Even before the smells and sights and, later, the terrible slamming seizures, even before all this, my mother thought I was doomed, which, in her scheme of things, was much better than being mediocre. (Slater 10)
Lauren Slaters question mark shaped memoir, Lying, is anything but untruthful. Instead of traditional/physical truths, however, we the readers are given emotional truths. These truths come in many forms and play off of the themes of the book (Mental illness, coming of age, the parent-child relationship, and sexuality to name a few).
It seems as though Slater could fill a library with literature on the subject of mental illness. First off, Lauren was definitely a victim of Münchausen syndrome by proxy and writes about it heavily in her memoir. Its not a traditional MSbP, her mother doesn’t seem to be causing her epilepsy directly (how could she), but Slater knows her mother wants her to be an epileptic. She references these frail memories with moments like, “I woke up from a long seizure on the floor. Every muscle ached. There was blood in my mouth. I opened my eyes and saw her standing above me, staring at me, probably, for a long long time…When a seizure rolled through me, it didn’t feel like mine; it felt like hers…This, the gift I gave you.” and on the previous page, “She seemed to almost like the illness”. These moments tell us that Slater may not have ever feigned epilepsy but for her mothers thirst for attention and novelty.

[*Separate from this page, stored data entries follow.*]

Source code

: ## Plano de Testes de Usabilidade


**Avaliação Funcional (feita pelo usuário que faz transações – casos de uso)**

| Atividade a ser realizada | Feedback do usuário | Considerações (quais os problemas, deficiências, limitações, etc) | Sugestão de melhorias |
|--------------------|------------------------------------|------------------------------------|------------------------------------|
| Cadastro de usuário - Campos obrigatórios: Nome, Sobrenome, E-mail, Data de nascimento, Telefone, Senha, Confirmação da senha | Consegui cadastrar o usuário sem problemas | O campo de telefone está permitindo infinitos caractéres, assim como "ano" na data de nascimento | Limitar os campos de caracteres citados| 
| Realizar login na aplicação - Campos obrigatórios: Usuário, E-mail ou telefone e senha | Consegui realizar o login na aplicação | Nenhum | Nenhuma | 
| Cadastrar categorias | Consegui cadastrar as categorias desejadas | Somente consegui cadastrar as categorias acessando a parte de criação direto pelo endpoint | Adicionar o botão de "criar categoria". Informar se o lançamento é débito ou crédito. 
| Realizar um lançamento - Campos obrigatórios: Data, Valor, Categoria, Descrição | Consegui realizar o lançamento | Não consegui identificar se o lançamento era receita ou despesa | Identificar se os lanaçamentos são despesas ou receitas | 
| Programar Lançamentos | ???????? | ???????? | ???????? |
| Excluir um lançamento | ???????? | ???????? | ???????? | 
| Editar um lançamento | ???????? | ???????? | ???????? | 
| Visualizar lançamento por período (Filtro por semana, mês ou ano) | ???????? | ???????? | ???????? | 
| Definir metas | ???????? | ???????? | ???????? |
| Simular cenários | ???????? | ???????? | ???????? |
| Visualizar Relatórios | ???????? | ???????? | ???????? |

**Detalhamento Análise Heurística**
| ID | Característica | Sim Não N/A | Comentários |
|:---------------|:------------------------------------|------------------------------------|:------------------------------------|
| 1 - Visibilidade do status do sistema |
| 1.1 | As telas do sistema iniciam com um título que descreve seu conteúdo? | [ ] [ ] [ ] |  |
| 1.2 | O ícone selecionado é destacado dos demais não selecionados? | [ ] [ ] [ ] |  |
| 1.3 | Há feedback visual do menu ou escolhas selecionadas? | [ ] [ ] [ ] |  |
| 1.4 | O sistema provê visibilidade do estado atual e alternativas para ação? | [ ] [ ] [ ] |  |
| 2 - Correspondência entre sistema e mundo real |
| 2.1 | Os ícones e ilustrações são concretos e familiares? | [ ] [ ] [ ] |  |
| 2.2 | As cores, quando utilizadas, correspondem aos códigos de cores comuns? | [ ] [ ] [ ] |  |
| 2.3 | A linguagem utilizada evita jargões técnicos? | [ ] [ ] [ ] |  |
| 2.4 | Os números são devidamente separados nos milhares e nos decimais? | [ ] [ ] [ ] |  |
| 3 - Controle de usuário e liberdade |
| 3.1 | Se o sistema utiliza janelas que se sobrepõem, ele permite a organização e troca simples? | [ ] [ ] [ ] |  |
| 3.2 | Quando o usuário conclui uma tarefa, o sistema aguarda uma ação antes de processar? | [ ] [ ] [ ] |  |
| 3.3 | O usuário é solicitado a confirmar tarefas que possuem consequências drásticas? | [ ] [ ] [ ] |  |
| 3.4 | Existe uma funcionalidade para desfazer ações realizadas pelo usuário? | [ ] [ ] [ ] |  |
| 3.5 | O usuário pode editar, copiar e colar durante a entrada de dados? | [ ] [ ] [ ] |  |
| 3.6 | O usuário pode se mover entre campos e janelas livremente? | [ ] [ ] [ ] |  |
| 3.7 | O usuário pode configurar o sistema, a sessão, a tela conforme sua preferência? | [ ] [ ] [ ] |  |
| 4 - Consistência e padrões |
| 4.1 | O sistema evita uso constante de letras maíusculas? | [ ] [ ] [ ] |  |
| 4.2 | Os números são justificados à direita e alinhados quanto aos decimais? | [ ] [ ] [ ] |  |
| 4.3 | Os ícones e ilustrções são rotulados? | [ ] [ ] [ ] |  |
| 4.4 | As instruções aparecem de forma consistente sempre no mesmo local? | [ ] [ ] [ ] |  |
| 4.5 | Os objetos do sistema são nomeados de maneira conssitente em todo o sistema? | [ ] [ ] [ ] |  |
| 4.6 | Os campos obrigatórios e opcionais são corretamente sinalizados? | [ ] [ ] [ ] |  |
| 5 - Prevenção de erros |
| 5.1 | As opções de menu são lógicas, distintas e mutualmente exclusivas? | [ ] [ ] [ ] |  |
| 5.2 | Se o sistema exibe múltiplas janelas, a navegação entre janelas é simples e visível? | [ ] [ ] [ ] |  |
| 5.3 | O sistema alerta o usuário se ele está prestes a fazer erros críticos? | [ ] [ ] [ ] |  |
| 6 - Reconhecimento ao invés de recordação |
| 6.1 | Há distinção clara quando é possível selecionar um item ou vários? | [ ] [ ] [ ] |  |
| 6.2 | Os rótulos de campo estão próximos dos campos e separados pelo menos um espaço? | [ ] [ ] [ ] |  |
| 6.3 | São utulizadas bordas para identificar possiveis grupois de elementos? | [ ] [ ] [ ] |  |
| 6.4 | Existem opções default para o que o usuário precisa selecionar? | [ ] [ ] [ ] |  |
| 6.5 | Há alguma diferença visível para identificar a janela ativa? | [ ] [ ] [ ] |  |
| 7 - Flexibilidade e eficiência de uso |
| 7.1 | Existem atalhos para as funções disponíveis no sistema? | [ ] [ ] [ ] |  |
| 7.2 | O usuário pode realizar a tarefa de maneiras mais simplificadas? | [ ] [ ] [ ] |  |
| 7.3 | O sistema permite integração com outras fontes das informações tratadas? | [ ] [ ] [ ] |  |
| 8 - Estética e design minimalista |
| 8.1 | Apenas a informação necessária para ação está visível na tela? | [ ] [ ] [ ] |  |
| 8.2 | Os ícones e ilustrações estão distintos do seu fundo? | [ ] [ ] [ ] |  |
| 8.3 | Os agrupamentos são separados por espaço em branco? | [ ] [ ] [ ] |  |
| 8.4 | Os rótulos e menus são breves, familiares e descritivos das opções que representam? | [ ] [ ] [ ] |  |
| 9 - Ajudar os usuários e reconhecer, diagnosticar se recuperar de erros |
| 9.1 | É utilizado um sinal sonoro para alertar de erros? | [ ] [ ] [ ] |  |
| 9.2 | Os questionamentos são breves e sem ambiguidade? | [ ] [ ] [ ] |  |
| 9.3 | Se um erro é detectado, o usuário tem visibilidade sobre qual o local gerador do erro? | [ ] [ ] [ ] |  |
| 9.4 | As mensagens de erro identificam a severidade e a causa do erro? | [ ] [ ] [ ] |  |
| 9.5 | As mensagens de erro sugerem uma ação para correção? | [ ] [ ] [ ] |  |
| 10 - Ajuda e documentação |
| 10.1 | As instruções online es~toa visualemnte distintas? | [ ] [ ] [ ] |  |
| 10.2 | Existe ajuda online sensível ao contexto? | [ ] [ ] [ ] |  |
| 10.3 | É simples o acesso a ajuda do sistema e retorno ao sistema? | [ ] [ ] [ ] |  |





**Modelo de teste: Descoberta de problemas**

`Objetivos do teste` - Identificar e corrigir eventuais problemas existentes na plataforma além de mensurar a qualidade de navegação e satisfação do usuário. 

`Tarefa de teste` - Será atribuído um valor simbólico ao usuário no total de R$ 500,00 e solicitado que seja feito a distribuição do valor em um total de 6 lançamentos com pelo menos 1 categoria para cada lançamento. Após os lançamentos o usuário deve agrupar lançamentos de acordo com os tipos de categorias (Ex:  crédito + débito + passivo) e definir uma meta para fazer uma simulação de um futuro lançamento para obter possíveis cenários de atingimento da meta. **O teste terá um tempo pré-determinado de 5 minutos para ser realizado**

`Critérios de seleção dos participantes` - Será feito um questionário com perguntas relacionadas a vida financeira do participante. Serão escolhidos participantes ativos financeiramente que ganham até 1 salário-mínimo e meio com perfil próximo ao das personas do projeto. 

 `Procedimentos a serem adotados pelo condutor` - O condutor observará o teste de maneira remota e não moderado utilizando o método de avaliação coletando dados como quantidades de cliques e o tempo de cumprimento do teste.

All in all, it is important to remember that a memoir doesn’t have to be 100% historically accurate. The word memoir comes from the French “mémoire” meaning memory. And as we learned from Sarah Koenigs podcast Serial, memories are not always as reliable as we want them to be. The point is, Lying is an account of Slaters young life as she sees it while looking back which allows it to be classified as nonfiction. Slater uses her Münchausen spawned epilepsy as a literary device to draw attention to the matrix of truth in memoir. Memoir shaped, if it could be, like a question mark.